WHAT YOU NEED TO DO: From the records below, copy each line in which the string "Highlighting" occurs.

RECORDED DATA:
○ ○ ○ ○ ○ ○ ○
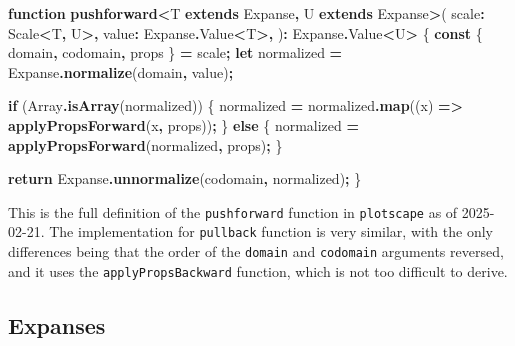 \documentclass[
]{book}
\newenvironment{Shaded}{\begin{snugshade}}{\end{snugshade}}
\newcommand{\AttributeTok}[1]{\textcolor[rgb]{0.13,0.29,0.53}{#1}}
\newcommand{\BuiltInTok}[1]{#1}
\newcommand{\ControlFlowTok}[1]{\textcolor[rgb]{0.13,0.29,0.53}{\textbf{#1}}}
\newcommand{\FunctionTok}[1]{\textcolor[rgb]{0.13,0.29,0.53}{\textbf{#1}}}
\newcommand{\KeywordTok}[1]{\textcolor[rgb]{0.13,0.29,0.53}{\textbf{#1}}}
\newcommand{\NormalTok}[1]{#1}
\newcommand{\OperatorTok}[1]{\textcolor[rgb]{0.81,0.36,0.00}{\textbf{#1}}}
\theoremstyle{definition}
\theoremstyle{definition}
\theoremstyle{definition}
\theoremstyle{definition}
\theoremstyle{remark}
\begin{document}
\begin{Shaded}
\begin{Highlighting}[]
\KeywordTok{function} \FunctionTok{pushforward}\OperatorTok{\textless{}}\NormalTok{T }\KeywordTok{extends}\NormalTok{ Expanse}\OperatorTok{,}\NormalTok{ U }\KeywordTok{extends}\NormalTok{ Expanse}\OperatorTok{\textgreater{}}\NormalTok{(}
\NormalTok{  scale}\OperatorTok{:}\NormalTok{ Scale}\OperatorTok{\textless{}}\NormalTok{T}\OperatorTok{,}\NormalTok{ U}\OperatorTok{\textgreater{},}
\NormalTok{  value}\OperatorTok{:}\NormalTok{ Expanse}\OperatorTok{.}\AttributeTok{Value}\OperatorTok{\textless{}}\NormalTok{T}\OperatorTok{\textgreater{},}
\NormalTok{)}\OperatorTok{:}\NormalTok{ Expanse}\OperatorTok{.}\AttributeTok{Value}\OperatorTok{\textless{}}\NormalTok{U}\OperatorTok{\textgreater{}}\NormalTok{ \{}
  \KeywordTok{const}\NormalTok{ \{ domain}\OperatorTok{,}\NormalTok{ codomain}\OperatorTok{,}\NormalTok{ props \} }\OperatorTok{=}\NormalTok{ scale}\OperatorTok{;}
  \KeywordTok{let}\NormalTok{ normalized }\OperatorTok{=}\NormalTok{ Expanse}\OperatorTok{.}\FunctionTok{normalize}\NormalTok{(domain}\OperatorTok{,}\NormalTok{ value)}\OperatorTok{;}

  \ControlFlowTok{if}\NormalTok{ (}\BuiltInTok{Array}\OperatorTok{.}\FunctionTok{isArray}\NormalTok{(normalized)) \{}
\NormalTok{    normalized }\OperatorTok{=}\NormalTok{ normalized}\OperatorTok{.}\FunctionTok{map}\NormalTok{((x) }\KeywordTok{=\textgreater{}} \FunctionTok{applyPropsForward}\NormalTok{(x}\OperatorTok{,}\NormalTok{ props))}\OperatorTok{;}
\NormalTok{  \} }\ControlFlowTok{else}\NormalTok{ \{}
\NormalTok{    normalized }\OperatorTok{=} \FunctionTok{applyPropsForward}\NormalTok{(normalized}\OperatorTok{,}\NormalTok{ props)}\OperatorTok{;}
\NormalTok{  \}}

  \ControlFlowTok{return}\NormalTok{ Expanse}\OperatorTok{.}\FunctionTok{unnormalize}\NormalTok{(codomain}\OperatorTok{,}\NormalTok{ normalized)}\OperatorTok{;}
\NormalTok{\}}
\end{Highlighting}
\end{Shaded}

This is the full definition of the \texttt{pushforward} function in \texttt{plotscape} as of 2025-02-21. The implementation for \texttt{pullback} function is very similar, with the only differences being that the order of the \texttt{domain} and \texttt{codomain} arguments reversed, and it uses the \texttt{applyPropsBackward} function, which is not too difficult to derive.

\subsection{Expanses}\label{expanses}
\end{document}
○ ○ ○ ○ ○ ○ ○
WRITTEN ANSWER:
\begin{Highlighting}[]
\end{Highlighting}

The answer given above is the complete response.